<<<<

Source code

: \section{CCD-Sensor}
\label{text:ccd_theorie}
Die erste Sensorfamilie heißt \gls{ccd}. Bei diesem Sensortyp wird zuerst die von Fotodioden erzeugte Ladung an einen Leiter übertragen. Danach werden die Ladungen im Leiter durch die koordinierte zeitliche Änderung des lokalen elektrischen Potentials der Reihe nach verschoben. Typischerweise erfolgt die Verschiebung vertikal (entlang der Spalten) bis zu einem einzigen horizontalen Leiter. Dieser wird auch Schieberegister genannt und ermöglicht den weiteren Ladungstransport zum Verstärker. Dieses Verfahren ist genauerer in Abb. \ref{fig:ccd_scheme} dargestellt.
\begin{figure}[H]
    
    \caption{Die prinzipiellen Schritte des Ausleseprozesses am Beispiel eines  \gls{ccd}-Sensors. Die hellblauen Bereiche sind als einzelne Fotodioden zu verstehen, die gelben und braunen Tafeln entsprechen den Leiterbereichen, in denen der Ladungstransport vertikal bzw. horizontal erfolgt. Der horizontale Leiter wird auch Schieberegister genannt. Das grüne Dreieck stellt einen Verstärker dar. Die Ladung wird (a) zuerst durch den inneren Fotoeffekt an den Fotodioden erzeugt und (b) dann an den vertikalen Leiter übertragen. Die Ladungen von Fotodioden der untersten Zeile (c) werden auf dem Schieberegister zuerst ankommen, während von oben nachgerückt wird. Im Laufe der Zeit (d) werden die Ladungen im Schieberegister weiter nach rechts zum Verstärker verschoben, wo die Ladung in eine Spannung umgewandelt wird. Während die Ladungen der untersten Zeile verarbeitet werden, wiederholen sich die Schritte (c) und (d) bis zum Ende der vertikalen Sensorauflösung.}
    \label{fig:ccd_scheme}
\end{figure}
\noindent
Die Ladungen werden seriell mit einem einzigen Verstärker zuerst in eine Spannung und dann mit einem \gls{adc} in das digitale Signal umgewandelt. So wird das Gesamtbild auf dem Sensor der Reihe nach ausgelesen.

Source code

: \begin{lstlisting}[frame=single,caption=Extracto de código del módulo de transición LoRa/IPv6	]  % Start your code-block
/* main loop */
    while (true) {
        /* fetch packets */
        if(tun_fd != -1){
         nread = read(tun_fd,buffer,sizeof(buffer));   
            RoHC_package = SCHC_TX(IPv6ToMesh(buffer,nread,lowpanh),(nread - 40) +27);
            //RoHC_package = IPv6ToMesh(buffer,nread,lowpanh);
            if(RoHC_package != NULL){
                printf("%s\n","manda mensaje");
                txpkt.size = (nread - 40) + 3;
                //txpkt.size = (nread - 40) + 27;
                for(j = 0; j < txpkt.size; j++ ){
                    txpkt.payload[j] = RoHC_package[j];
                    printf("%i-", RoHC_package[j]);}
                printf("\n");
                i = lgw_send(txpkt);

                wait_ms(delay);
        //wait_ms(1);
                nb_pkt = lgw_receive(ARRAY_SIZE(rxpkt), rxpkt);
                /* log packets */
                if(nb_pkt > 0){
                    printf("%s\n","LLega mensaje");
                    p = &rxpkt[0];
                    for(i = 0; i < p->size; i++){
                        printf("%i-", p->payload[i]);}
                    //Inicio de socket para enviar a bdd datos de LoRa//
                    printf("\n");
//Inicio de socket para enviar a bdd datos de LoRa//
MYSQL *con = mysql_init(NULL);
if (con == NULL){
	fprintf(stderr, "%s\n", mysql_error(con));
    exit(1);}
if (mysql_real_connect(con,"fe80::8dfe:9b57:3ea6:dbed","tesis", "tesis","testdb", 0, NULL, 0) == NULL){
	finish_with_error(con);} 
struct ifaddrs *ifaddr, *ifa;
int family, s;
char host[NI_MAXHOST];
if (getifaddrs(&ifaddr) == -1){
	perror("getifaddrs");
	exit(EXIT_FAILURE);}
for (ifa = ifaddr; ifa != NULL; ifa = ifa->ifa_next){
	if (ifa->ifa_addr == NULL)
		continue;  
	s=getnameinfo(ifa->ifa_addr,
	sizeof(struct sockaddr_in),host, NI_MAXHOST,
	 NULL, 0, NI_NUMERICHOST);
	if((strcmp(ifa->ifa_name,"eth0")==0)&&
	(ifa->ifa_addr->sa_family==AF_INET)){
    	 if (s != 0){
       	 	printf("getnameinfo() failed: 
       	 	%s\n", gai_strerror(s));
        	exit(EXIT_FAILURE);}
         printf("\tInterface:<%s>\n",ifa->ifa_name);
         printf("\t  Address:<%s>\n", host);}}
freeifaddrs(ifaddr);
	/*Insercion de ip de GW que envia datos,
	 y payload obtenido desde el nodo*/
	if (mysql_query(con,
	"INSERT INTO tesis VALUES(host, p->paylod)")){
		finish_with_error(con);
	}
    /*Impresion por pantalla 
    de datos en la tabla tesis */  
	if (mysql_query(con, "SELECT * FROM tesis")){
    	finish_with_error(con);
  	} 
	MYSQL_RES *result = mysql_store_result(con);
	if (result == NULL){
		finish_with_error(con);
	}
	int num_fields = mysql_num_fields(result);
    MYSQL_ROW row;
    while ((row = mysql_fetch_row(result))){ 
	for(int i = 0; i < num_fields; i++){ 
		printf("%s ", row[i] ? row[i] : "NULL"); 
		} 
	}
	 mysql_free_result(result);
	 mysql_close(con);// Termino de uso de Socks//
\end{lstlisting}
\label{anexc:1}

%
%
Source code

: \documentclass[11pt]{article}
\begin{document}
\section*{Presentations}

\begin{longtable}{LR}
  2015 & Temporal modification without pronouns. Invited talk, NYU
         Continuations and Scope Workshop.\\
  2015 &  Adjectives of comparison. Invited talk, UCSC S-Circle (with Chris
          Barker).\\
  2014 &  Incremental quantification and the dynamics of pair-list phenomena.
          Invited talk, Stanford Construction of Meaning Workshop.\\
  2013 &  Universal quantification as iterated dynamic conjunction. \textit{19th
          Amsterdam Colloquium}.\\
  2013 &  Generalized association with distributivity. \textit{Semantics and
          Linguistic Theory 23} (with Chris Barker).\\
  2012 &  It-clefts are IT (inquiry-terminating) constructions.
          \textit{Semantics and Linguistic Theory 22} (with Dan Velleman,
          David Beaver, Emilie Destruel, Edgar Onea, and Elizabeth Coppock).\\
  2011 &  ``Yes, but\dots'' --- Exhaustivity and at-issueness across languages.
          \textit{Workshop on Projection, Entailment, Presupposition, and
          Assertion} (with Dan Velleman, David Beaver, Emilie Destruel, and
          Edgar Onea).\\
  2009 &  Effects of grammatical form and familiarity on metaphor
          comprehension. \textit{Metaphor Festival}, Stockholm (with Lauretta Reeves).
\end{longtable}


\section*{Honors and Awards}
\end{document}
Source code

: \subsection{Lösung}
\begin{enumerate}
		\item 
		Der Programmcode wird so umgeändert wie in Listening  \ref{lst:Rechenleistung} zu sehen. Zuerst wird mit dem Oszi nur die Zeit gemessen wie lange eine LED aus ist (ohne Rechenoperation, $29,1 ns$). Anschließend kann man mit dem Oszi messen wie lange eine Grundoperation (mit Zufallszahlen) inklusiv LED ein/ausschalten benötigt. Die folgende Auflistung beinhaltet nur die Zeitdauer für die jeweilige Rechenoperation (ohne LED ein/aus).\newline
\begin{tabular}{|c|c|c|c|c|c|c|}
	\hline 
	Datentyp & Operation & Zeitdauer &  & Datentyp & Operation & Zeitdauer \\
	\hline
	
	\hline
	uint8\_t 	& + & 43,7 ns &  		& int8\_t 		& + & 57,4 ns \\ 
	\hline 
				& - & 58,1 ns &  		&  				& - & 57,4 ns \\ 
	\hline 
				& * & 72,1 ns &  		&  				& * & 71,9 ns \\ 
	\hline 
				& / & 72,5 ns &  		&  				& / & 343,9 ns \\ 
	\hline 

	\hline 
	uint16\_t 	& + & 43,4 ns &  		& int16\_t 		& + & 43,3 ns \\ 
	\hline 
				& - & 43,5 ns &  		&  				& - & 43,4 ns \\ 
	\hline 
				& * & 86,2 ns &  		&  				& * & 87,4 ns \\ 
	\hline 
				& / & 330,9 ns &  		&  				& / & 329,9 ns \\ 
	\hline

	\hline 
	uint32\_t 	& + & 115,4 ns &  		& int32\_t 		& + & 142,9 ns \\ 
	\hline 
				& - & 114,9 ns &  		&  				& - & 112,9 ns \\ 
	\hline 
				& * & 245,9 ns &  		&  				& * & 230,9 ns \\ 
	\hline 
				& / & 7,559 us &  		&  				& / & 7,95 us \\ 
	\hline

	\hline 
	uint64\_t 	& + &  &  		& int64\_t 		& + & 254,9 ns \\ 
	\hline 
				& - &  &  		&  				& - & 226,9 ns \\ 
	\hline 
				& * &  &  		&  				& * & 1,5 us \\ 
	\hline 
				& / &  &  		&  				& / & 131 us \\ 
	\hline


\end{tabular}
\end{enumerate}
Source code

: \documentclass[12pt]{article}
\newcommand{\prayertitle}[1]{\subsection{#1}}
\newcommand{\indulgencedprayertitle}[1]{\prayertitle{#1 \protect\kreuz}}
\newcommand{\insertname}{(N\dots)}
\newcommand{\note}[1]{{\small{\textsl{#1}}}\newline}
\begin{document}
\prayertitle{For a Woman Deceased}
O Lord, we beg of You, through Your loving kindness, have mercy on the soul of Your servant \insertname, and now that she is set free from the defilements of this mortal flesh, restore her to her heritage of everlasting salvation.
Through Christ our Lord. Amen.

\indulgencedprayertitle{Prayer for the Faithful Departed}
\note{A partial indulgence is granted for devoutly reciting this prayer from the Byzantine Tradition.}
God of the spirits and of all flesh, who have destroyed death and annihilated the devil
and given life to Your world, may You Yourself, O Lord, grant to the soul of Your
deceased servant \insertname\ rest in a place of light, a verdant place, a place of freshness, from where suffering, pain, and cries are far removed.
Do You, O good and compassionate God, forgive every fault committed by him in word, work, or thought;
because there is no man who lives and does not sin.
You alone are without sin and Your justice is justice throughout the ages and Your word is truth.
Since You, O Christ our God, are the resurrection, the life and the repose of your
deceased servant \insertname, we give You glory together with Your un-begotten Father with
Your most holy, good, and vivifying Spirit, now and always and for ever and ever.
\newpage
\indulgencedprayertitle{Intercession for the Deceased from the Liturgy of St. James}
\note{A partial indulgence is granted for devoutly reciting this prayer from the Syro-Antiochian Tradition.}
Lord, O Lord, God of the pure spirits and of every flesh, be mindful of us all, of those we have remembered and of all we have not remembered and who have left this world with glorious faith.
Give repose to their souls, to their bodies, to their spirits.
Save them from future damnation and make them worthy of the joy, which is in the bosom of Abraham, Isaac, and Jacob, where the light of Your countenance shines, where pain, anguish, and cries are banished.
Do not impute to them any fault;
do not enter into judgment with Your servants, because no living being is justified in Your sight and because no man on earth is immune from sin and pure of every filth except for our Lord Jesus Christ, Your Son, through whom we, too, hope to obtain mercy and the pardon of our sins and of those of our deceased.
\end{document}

>>>>

● **YOUR OBJECTIVE**: Write out exactly the lines above from the line with "IT (inquiry-terminating) constructions." through the line with "Der Programmcode wird", both of them included, and leave out all other lines.

● **ANSWER BOX**:
  2012 &  It-clefts are IT (inquiry-terminating) constructions.
          \textit{Semantics and Linguistic Theory 22} (with Dan Velleman,
          David Beaver, Emilie Destruel, Edgar Onea, and Elizabeth Coppock).\\
  2011 &  ``Yes, but\dots'' --- Exhaustivity and at-issueness across languages.
          \textit{Workshop on Projection, Entailment, Presupposition, and
          Assertion} (with Dan Velleman, David Beaver, Emilie Destruel, and
          Edgar Onea).\\
  2009 &  Effects of grammatical form and familiarity on metaphor
          comprehension. \textit{Metaphor Festival}, Stockholm (with Lauretta Reeves).
\end{longtable}


\section*{Honors and Awards}
\end{document}
Source code

: \subsection{Lösung}
\begin{enumerate}
		\item 
		Der Programmcode wird so umgeändert wie in Listening  \ref{lst:Rechenleistung} zu sehen. Zuerst wird mit dem Oszi nur die Zeit gemessen wie lange eine LED aus ist (ohne Rechenoperation, $29,1 ns$). Anschließend kann man mit dem Oszi messen wie lange eine Grundoperation (mit Zufallszahlen) inklusiv LED ein/ausschalten benötigt. Die folgende Auflistung beinhaltet nur die Zeitdauer für die jeweilige Rechenoperation (ohne LED ein/aus).\newline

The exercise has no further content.